We love him because he first loved us
I wonder how God felt when he said those words? As a child I always read those words as a fact. That is just how it is. But now that I am grown, I find that I have people who love me only because I loved them first ... and sometimes more ... and sometimes only love me still because I love them still. And for me, their love is bitter and sweet. It is sweet in the moments when I am being loved, and bitter when I remember why I am loved. I am loved because I first loved them. They are affectionate because I first showed affection. Does God look at us bitter sweetly? Does he enjoy those brief moments of love from us and then feel the pain when he remembers that we only love him because he first loved us?
It honestly bothers me that they love me because I first loved them. They ought to have loved me at the same instant. They should have loved me from the get-go and not have waited to see if I would provide them with the service of love. They should have seen me and loved me in the same instant and not have had to be wooed into it. I think that love is blind, because the brief beginning moments of the heart, that translate into years of proper time, when I was loving them all along ... and only now realize that the love, though it is there now, was not there all that time when I thought that it was ... hurts. And if we love God because he first loved us, would we stop loving God if he stopped loving us? Is that part of what pain plays in our lives? I mean, besides forming our character and making us better people?
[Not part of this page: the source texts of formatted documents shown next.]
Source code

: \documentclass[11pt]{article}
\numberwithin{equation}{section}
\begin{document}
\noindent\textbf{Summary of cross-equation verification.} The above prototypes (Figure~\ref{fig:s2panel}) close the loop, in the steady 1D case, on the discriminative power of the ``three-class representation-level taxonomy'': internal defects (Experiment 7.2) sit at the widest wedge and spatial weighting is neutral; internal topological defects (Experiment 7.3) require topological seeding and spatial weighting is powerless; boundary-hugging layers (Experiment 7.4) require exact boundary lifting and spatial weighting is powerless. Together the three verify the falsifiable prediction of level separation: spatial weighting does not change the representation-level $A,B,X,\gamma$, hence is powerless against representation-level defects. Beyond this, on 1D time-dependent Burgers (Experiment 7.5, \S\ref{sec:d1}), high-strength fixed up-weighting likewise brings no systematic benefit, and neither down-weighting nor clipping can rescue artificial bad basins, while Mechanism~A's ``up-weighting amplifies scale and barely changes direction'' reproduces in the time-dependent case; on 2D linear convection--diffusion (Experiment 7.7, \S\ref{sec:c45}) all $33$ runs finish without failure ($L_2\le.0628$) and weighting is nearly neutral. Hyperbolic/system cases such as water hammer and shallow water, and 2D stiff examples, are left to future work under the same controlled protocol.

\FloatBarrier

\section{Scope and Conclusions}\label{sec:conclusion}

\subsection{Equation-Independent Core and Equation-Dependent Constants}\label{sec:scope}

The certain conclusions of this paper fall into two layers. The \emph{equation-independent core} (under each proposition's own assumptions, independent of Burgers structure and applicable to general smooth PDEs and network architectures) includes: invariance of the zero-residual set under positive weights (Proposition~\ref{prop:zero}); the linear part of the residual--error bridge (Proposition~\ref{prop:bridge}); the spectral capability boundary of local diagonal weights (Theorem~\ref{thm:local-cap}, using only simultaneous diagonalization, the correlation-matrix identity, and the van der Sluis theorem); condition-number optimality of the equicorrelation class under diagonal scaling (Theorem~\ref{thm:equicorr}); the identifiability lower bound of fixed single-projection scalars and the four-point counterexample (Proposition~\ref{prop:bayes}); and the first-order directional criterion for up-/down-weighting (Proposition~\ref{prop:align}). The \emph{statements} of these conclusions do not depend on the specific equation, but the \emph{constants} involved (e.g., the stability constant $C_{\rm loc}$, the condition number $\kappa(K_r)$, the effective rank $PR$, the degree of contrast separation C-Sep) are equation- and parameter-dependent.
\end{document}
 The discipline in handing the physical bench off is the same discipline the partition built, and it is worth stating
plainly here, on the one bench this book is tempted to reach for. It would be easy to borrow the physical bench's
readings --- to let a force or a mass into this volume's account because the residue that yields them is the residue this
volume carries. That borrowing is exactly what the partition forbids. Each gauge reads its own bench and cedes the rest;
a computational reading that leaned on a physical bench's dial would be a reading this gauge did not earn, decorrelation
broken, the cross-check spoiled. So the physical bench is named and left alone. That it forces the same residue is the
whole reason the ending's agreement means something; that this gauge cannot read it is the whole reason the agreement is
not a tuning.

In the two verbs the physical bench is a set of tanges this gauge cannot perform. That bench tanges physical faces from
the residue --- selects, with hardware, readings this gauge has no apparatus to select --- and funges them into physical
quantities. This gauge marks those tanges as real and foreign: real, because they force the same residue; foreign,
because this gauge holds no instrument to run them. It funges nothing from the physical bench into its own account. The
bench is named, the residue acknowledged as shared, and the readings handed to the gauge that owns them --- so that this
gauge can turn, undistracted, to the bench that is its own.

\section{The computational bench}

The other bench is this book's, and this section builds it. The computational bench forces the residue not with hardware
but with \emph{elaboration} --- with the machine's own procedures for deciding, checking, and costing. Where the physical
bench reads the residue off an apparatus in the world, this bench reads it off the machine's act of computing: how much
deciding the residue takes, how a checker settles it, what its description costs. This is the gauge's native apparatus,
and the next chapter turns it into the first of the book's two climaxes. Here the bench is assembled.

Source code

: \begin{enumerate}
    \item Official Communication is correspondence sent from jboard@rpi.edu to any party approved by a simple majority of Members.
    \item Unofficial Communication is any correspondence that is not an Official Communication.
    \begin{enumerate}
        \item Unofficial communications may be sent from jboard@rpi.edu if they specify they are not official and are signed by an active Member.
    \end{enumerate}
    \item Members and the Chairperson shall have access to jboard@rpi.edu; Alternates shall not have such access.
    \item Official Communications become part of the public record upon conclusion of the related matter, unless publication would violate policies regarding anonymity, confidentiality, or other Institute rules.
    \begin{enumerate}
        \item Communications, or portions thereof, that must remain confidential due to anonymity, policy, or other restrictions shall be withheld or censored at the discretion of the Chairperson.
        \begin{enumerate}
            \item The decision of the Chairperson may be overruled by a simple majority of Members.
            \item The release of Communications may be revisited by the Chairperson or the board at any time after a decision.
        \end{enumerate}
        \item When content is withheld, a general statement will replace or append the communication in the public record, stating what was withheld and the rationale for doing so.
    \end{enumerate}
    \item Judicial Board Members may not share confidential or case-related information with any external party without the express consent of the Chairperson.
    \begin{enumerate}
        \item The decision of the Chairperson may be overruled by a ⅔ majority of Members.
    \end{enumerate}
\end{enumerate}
Take Job, thinking that God did not love him ... did he stop loving God? And how much did God hurt because of it?
If God chooses to let me be cursed with acne for the rest of my life, and have pains from my marriage, and be cursed by the world just to see that my love won't stop just because his love is not physically evident for a mere few earthly years ... I can't blame him for that. I want to know the same thing in my relationships. But then God doesn't test us. He just allows us to be tested. Why would he test us? He already knows all the answers.
But human nature, my heart, wants to test. The only problem is, though, that if I tested, if I stopped loving, just to see if that would stop them from loving me ... and they kept loving me ... then I would feel ashamed for doubting their love. That's the other thing about human nature, just because it seems a certain way does not necessarily make it so.
And so we love him because he first loved us, and maybe, hopefully, that doesn't bother him the way that it bothers me. He is, after all, the bigger man.